Livros sobre discriminação racial se tornam best-sellers enquanto protestos crescem nos EUA

LOS ANGELES (Reuters) - De “Não Basta Não ser Racista” a “A Nova Segregação”, a literatura a respeito da história da discriminação racial nos Estados Unidos está esgotando agora que os brancos norte-americanos buscam se educar enquanto os protestos de âmbito nacional contra a morte de negros desarmados aumentam.

Manifestantes protestam contra o racismo em Nova York 03/06/2020 REUTERS/Brendan Mcdermid

Como a morte de George Floyd, que foi sufocado por um policial branco de Mineápolis, desencadeou mais de uma semana de protestos de rua em vários Estados, os norte-americanos em casa estão se voltando a livros, filmes e programas de televisão que explicitam décadas de discriminação.

Livros de não-ficção sobre a experiência negra lideram a lista de mais vendidos da Amazon.com, incluindo títulos infantis. Muitos estão esgotados e volumes usados chegam a custar 50 dólares.

No site da Barnes and Noble, oito dos 10 best-sellers são livros já publicados anteriormente.

“Isto não acontece todo dia... o primeiro e o segundo mais vendidos no geral na @amazon neste momento são dois livros que desafiam o racismo. Isto são vocês”, disse Ibram X. Kendi, autor de “Como Ser Antirracista” no Twitter nesta semana.

Assim como as manifestações transcendem a cor da pele, os norte-americanos estão procurando e repassando listas de leituras recomendadas a amigos e seguidores por meio de postagens no Twitter e no Instagram.

Kendi, que compilou uma destas listas para o jornal New York Times no final de semana, escreveu que o objetivo é “confrontar nossas crenças convenientes e nos conscientizar de que ‘Eu não sou racista’ é um slogan de negação”.

Os apoiadores também são instados a fazer suas compras em lojas de propriedade de negros ou independentes, uma forma concreta de ajuda.
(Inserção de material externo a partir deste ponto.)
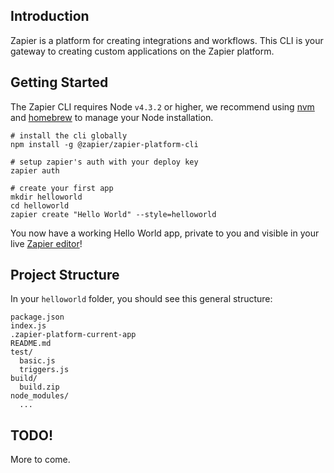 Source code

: ## Introduction

Zapier is a platform for creating integrations and workflows. This CLI is your gateway to creating custom applications on the Zapier platform.


## Getting Started

The Zapier CLI requires Node `v4.3.2` or higher, we recommend using [nvm](https://github.com/creationix/nvm) and [homebrew](http://brew.sh/) to manage your Node installation.

```
# install the cli globally
npm install -g @zapier/zapier-platform-cli

# setup zapier's auth with your deploy key
zapier auth

# create your first app
mkdir helloworld
cd helloworld
zapier create "Hello World" --style=helloworld
```

You now have a working Hello World app, private to you and visible in your live [Zapier editor](https://zapier.com/app/editor)!


## Project Structure

In your `helloworld` folder, you should see this general structure:

```
package.json
index.js
.zapier-platform-current-app
README.md
test/
  basic.js
  triggers.js
build/
  build.zip
node_modules/
  ...
```

## TODO!

More to come.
As recomendações se estendem a filmes e TV, incluindo “Cara Gente Branca”, “Moonlight: Sob a Luz do Luar” e “Faça a Coisa Certa”.

Ava DuVernay, diretora dos dramas de temática negra “Selma: Uma Luta pela Igualdade” e “Olhos que Condenam”, lançou uma plataforma de educação virtual cuja meta é usar tais conteúdos “como um trampolim para uma compreensão mais profunda”.